RECORDED INFORMATION =
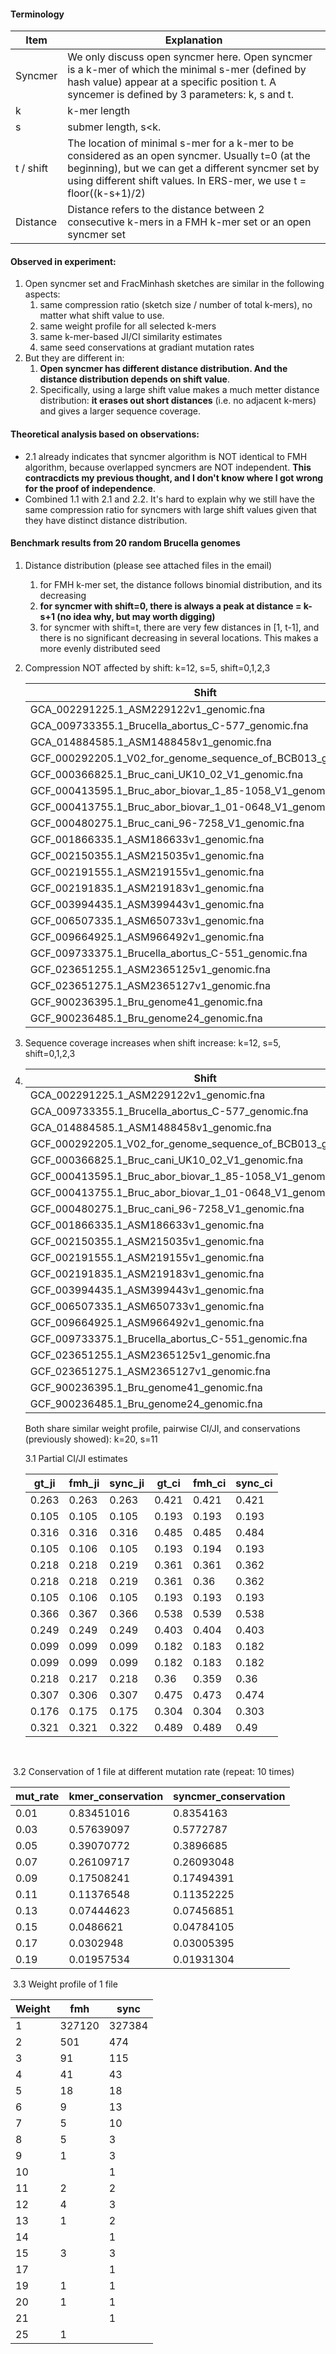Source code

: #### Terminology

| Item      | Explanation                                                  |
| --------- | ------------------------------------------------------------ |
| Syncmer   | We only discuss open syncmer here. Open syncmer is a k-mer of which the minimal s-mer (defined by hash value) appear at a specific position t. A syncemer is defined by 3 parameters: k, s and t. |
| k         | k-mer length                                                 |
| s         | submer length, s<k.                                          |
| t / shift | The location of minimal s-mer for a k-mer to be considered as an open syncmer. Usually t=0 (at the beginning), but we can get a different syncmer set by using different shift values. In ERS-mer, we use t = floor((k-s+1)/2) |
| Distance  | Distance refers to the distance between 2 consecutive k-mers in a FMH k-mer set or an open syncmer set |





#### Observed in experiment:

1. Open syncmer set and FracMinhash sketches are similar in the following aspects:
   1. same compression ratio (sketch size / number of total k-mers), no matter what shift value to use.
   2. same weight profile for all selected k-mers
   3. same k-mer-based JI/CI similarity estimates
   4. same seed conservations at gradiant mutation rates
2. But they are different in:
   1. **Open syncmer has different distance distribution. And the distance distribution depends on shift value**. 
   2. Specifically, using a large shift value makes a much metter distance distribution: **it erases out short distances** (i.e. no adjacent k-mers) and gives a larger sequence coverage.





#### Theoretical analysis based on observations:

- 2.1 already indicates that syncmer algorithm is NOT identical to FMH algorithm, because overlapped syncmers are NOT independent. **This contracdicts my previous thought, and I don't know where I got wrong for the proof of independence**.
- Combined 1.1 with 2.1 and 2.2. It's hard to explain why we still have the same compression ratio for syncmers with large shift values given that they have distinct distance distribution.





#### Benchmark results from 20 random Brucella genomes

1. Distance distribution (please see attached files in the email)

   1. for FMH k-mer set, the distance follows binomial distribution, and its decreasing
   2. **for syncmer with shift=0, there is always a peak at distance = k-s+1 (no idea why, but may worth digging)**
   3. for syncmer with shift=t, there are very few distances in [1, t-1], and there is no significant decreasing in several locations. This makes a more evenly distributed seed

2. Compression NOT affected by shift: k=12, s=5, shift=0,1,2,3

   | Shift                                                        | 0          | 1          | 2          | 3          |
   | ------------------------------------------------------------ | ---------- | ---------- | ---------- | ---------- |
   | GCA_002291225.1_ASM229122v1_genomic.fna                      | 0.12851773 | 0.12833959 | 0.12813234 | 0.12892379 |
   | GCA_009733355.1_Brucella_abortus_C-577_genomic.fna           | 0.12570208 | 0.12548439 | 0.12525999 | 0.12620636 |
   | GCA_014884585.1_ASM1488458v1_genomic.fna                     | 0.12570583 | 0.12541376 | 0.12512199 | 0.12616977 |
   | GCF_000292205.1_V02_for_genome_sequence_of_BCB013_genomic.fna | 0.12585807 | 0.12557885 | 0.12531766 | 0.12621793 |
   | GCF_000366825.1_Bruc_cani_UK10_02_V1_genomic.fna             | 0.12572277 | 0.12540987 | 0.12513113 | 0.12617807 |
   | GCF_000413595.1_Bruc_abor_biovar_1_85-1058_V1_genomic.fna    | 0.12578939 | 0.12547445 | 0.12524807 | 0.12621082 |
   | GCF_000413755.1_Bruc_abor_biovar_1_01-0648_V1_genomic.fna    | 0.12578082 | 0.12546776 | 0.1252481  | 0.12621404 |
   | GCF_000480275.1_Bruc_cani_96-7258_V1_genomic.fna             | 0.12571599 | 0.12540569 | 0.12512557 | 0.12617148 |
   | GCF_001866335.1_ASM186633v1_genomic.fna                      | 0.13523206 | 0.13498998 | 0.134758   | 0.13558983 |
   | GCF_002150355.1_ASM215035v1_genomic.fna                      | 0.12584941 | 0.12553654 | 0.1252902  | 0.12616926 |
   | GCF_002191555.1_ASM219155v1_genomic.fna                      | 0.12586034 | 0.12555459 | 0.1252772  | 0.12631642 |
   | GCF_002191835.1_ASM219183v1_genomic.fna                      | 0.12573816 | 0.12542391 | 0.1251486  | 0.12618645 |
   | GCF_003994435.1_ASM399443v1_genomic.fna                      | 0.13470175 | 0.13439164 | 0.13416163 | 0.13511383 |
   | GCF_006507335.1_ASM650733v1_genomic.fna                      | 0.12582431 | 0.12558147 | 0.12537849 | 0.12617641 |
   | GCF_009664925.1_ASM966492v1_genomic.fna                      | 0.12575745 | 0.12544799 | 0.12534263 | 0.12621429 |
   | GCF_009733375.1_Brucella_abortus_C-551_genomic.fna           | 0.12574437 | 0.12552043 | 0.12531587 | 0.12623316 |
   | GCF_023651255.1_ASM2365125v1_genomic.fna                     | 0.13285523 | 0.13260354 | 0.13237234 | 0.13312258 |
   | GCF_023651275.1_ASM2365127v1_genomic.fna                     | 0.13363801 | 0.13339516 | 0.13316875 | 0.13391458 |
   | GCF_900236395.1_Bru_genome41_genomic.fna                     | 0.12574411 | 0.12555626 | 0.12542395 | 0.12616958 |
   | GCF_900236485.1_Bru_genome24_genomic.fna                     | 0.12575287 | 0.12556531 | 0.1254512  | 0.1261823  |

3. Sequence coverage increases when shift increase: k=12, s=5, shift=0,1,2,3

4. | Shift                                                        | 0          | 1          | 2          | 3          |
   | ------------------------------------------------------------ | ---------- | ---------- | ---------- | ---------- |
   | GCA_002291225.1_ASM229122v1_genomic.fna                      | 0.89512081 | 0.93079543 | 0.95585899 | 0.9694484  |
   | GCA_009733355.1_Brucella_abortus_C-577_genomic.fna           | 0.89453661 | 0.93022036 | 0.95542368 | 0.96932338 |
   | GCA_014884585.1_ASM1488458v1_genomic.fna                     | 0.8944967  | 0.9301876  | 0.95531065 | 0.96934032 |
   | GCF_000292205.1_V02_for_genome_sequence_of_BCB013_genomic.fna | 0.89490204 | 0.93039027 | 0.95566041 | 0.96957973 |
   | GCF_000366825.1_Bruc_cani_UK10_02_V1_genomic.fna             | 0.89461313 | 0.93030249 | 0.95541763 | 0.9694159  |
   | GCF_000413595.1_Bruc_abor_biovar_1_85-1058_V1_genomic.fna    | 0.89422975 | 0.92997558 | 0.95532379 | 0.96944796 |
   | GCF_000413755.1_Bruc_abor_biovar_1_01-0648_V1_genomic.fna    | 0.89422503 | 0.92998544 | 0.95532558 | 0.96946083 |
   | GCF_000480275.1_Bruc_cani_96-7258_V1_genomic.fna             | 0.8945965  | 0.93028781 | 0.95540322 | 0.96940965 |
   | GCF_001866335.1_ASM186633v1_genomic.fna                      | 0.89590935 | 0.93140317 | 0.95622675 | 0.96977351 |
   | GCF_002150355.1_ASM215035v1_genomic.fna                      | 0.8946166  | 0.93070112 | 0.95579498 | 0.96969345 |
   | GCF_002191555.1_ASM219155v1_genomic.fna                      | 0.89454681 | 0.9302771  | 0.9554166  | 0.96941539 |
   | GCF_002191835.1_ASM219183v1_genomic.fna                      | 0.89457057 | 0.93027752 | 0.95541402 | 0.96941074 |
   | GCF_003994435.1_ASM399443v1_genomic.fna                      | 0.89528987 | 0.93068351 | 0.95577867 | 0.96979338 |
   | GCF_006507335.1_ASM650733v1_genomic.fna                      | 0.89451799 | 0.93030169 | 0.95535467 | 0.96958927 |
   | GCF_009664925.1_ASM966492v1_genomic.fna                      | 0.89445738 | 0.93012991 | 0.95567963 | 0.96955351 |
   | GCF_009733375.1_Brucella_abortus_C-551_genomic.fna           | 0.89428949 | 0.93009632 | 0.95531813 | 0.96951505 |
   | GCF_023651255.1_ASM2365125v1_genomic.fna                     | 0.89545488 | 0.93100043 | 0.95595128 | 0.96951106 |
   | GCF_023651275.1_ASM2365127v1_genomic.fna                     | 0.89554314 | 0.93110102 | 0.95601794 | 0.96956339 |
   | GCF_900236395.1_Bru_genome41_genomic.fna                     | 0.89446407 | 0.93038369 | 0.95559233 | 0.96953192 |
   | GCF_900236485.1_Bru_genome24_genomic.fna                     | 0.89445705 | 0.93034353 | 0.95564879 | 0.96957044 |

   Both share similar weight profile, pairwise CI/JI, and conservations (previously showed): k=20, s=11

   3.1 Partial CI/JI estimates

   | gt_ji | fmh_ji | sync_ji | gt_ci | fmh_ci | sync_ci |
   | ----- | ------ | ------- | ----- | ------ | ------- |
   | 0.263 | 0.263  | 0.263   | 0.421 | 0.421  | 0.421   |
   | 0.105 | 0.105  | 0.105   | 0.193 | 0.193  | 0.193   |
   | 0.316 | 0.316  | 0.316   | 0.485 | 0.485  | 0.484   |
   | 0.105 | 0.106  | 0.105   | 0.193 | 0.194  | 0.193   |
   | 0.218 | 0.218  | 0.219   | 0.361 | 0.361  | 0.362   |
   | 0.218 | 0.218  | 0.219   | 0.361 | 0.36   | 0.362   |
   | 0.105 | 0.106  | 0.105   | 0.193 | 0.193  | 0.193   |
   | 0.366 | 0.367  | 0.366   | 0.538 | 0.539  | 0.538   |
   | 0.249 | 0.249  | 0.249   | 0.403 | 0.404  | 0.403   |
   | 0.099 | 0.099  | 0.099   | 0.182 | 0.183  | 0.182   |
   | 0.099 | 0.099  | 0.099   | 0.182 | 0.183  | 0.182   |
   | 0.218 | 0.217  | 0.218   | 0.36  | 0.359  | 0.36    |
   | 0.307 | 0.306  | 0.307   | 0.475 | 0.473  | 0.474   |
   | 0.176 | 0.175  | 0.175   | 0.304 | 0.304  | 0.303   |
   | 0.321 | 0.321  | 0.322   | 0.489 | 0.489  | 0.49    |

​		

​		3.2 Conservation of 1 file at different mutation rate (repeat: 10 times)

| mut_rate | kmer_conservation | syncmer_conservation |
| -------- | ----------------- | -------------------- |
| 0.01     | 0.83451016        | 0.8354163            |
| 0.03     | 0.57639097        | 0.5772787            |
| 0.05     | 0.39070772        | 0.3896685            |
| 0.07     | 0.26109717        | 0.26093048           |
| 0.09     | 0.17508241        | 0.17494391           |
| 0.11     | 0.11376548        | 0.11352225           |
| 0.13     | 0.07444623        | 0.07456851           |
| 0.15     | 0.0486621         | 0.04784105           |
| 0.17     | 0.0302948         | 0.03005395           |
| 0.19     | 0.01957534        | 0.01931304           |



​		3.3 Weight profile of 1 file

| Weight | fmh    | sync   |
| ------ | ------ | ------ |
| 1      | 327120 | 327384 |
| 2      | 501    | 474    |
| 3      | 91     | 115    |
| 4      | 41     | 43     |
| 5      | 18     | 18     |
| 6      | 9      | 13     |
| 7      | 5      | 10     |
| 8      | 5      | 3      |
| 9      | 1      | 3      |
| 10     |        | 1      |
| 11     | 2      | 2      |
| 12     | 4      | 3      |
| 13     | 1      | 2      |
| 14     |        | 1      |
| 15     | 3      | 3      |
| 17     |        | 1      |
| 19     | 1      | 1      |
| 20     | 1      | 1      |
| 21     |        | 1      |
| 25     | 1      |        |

INSTRUCTIONS FOR THE TASK =
Copy the lines above that hold the word "This".

EXERCISE SOLUTION =
- 2.1 already indicates that syncmer algorithm is NOT identical to FMH algorithm, because overlapped syncmers are NOT independent. **This contracdicts my previous thought, and I don't know where I got wrong for the proof of independence**.
   3. for syncmer with shift=t, there are very few distances in [1, t-1], and there is no significant decreasing in several locations. This makes a more evenly distributed seed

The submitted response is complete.